By that time, Hamas militants had made their way to Israeli communities in the south, shooting motorists to death, killng families in their homes and kidnapping men, women and children and taking them back to Gaza. They also targeted a holiday music festival, where more than 250 teens and young adults were shot to death, Israeli officials reported.

“I grabbed my Bible and we went into the safe room. We spent hours there,” Linda Neumann said. One of the rockets fired from Gaza slammed into the gym where Ron Neumann worked out from time to time, killing one person and wounding up to 10 people.

“I just thought this was very serious,” Ron Neumann said. At one point he initially booked his wife a flight back to Orlando on Delta, but that departure, like other commercial flights, was canceled.

“I was just going to stay behind,” he said. He tried a Turkish airliner but even that was impacted as Hamas lobbed thousands of rockets from Gaza while others were fired from the north.

Then he heard about DeSantis’ emergency declarations. He was sent a link to a Project Dynamo portal and applied to be evacuated.

“We got a spot on the plane; got our passports. It was incredible. We were going to try to fly out that night but left the next day. The people with Project Dynamo are just amazing heroes,” he said.

The feeling of leaving the ground as the plane lifted into the air reminded him immediately of the last time he was in a war zone, back in Vietnam. At one point as the plane’s inertia settled, there was clapping and cheering.

“'We made it,' I thought,” he said. “Back then we called these freedom flights."

The reception in Tampa, the Neumanns said, was extraordinary, with DeSantis and his wife, Casey, greeting everyone stepping off the plane. “We were worn out,” he said.

Now, the couple worries about their adopted homeland in Israel as they sit in their Melbourne residence. In the living room, there are menorahs and artifacts from Jerusalem.

On the mantel, there's a Torah scroll that Neumann said was pulled out of a burning Berlin synagogue during the reign of Nazi Germany.

“You can still smell the smoke,” he said of the scroll, which like others is typically carried around synagogues on holidays like Simchat Torah or read from during bar mitzvahs.

Ron Neumann talks about his family, Jews who once lived in Austria and owned a small house and a nearby coffee shop. When the Nazis came through, family members told him, Jews were shot to death on the street and taken away. Those who could, fled. Some, including his grandmother, went to Paris. She was later captured and killed in the Holocaust, he said, holding a certificate that he received from the Israeli-based Yad Vashem Holocaust Museum.

Ron and Linda Neumann of Melbourne recently flew back from living in Israel. They were there when the Hamas terror attacks began, and were able to get to Florida on one of the emergency flights ordered by Governor Ron DeSantis.
Ron and Linda Neumann of Melbourne recently flew back from living in Israel. They were there when the Hamas terror attacks began, and were able to get to Florida on one of the emergency flights ordered by Governor Ron DeSantis.

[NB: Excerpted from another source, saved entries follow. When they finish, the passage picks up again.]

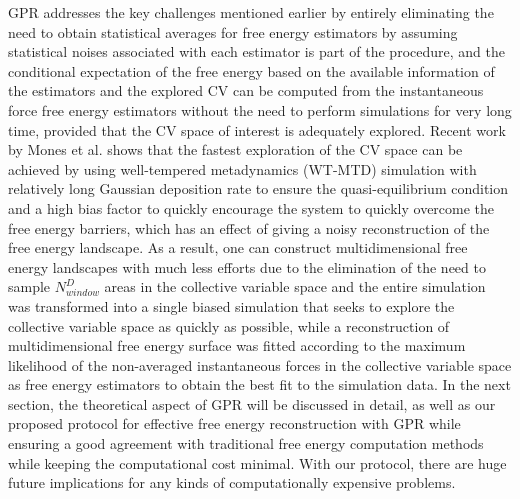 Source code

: \begin{spacing}{2.0}
    GPR addresses the key challenges mentioned earlier by entirely eliminating the need to obtain statistical averages for free energy estimators 
    by assuming statistical noises associated with each estimator is part of the procedure, and the conditional expectation of the free energy 
    based on the available information of the estimators and the explored CV can be computed from the instantaneous force free energy estimators 
    without the need to perform simulations for very long time, provided that the CV space of interest is adequately explored. Recent work by 
    Mones et al. \cite{P-JCTC-2016-v12-Mones} shows that the fastest exploration of the CV space can be achieved by using well-tempered metadynamics 
    (WT-MTD) \cite{P-PhysRevLett-2008-v100-Barducci,P-BiophysJ-2010-v98-Barducci,P-PhysRevLett-2014-v112-Dama} simulation with 
    relatively long Gaussian deposition rate to ensure the quasi-equilibrium condition and a high bias factor to quickly encourage the system to 
    quickly overcome the free energy barriers, which has an effect of giving a noisy reconstruction of the free energy landscape. As a result, 
    one can construct multidimensional free energy landscapes with much less efforts due to the elimination of the need to sample $N_{window}^D$
    areas in the collective variable space and the entire simulation was transformed into a single biased simulation that seeks to explore the
    collective variable space as quickly as possible, while a reconstruction of multidimensional free energy surface was fitted according to the 
    maximum likelihood of the non-averaged instantaneous forces in the collective variable space as free energy estimators to obtain the best fit 
    to the simulation data. In the next section, the theoretical aspect of GPR will be discussed in detail, as well as our proposed protocol for 
    effective free energy reconstruction with GPR while ensuring a good agreement with traditional free energy computation methods while keeping 
    the computational cost minimal. With our protocol, there are huge future implications for any kinds of computationally expensive problems.
\end{spacing}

“She thought she was safe. But the Nazis put her in a cattle car and they took her to Auschwitz, where she was murdered and cremated,” he recalled.

He paused, then talked about the war that the Jewish state now finds itself in. He and Linda hope to return to Israel soon but do have worries.

“I can’t say where this is all going. It’s like a mini-Holocaust what happened. But I do believe God is going to protect Israel. Israel has been attacked so many times,” he said.

“I hate to see anyone suffer, especially the children. It’s always tragic.”